TIME SERIES PREDICTION OF THE TREND OF HYDRATE RISK USING PRINCIPAL COMPONENT ANALYSIS AND DEEP LEARNING

Hydrate risk strategy is a critical concern in offshore gas and oil production systems. Several empirical models were employed to predict the hydrate formation behaviors related to plugging risk. However, these empirical approaches have limitations in becoming universally used due to their dependency on geometries and fluid characteristics. Also, hydrate kinetic behaviors are statistical and nonlinear relationships on the dependent variables, which means it is difficult to develop the model to describe its behavior. In this work, time series prediction using data-driven methods is applied rather than these model-based methods to analyze the kinetic experimental data during the hydrate formation. Deep learning models, specifically LSTM(Long Short-Term Memory) were used to be trained based on the lab-scale experiment data to make the real-time prediction.

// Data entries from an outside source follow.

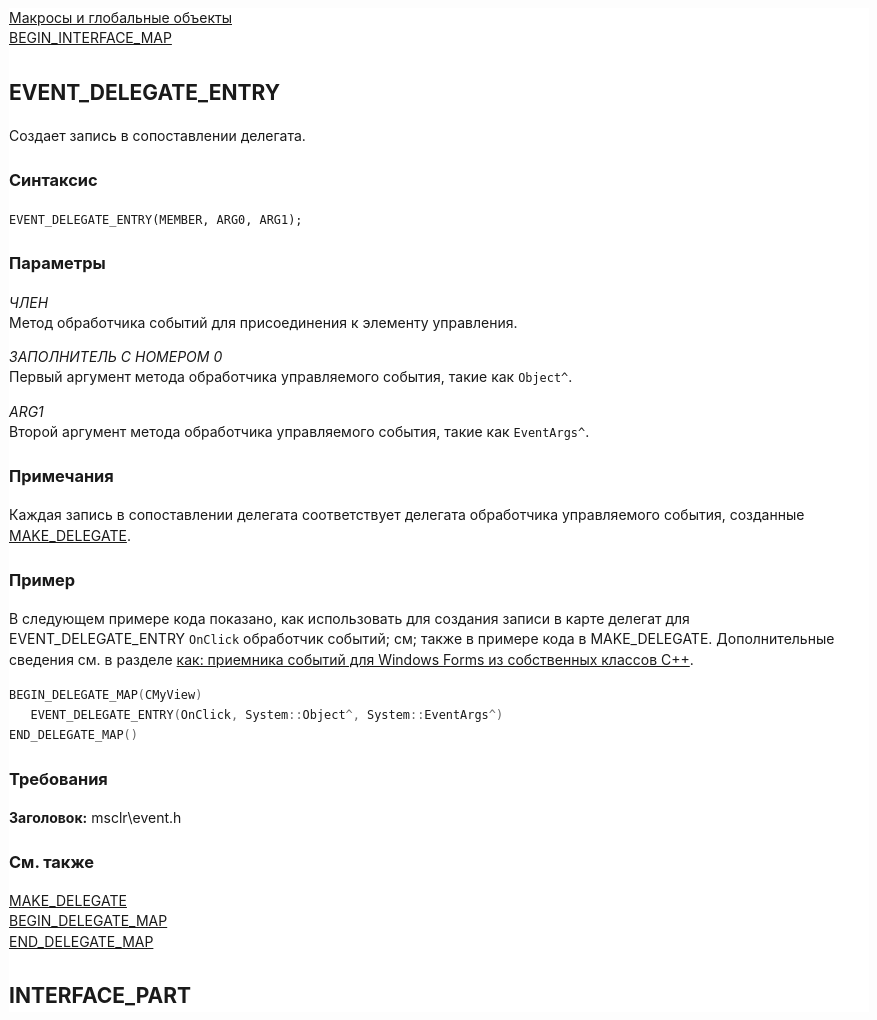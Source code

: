 [Макросы и глобальные объекты](mfc-macros-and-globals.md)<br/>
[BEGIN_INTERFACE_MAP](#begin_interface_map)

##  <a name="event_delegate_entry"></a>EVENT_DELEGATE_ENTRY

Создает запись в сопоставлении делегата.

### <a name="syntax"></a>Синтаксис

```
EVENT_DELEGATE_ENTRY(MEMBER, ARG0, ARG1);
```

### <a name="parameters"></a>Параметры

*ЧЛЕН*<br/>
Метод обработчика событий для присоединения к элементу управления.

*ЗАПОЛНИТЕЛЬ С НОМЕРОМ 0*<br/>
Первый аргумент метода обработчика управляемого события, такие как `Object^`.

*ARG1*<br/>
Второй аргумент метода обработчика управляемого события, такие как `EventArgs^`.

### <a name="remarks"></a>Примечания

Каждая запись в сопоставлении делегата соответствует делегата обработчика управляемого события, созданные [MAKE_DELEGATE](#make_delegate).

### <a name="example"></a>Пример

В следующем примере кода показано, как использовать для создания записи в карте делегат для EVENT_DELEGATE_ENTRY `OnClick` обработчик событий; см; также в примере кода в MAKE_DELEGATE. Дополнительные сведения см. в разделе [как: приемника событий для Windows Forms из собственных классов C++](../../dotnet/how-to-sink-windows-forms-events-from-native-cpp-classes.md).

```cpp
BEGIN_DELEGATE_MAP(CMyView)
   EVENT_DELEGATE_ENTRY(OnClick, System::Object^, System::EventArgs^)
END_DELEGATE_MAP()

```

### <a name="requirements"></a>Требования

**Заголовок:** msclr\event.h

### <a name="see-also"></a>См. также

[MAKE_DELEGATE](#make_delegate)<br/>
[BEGIN_DELEGATE_MAP](#begin_delegate_map)<br/>
[END_DELEGATE_MAP](#end_delegate_map)

##  <a name="interface_part"></a>INTERFACE_PART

The transition trend of hydrate formation from homogenous to heterogeneous particles was predicted by using the model. The prediction was made on hydrate risk indicator, which is PCA(Principal Component Analysis) treated sensor data including pressure, temperature, relative torque, and others. The results suggested that the deep learning techniques incorporated with time series prediction could be a promising method for hydrate risk management.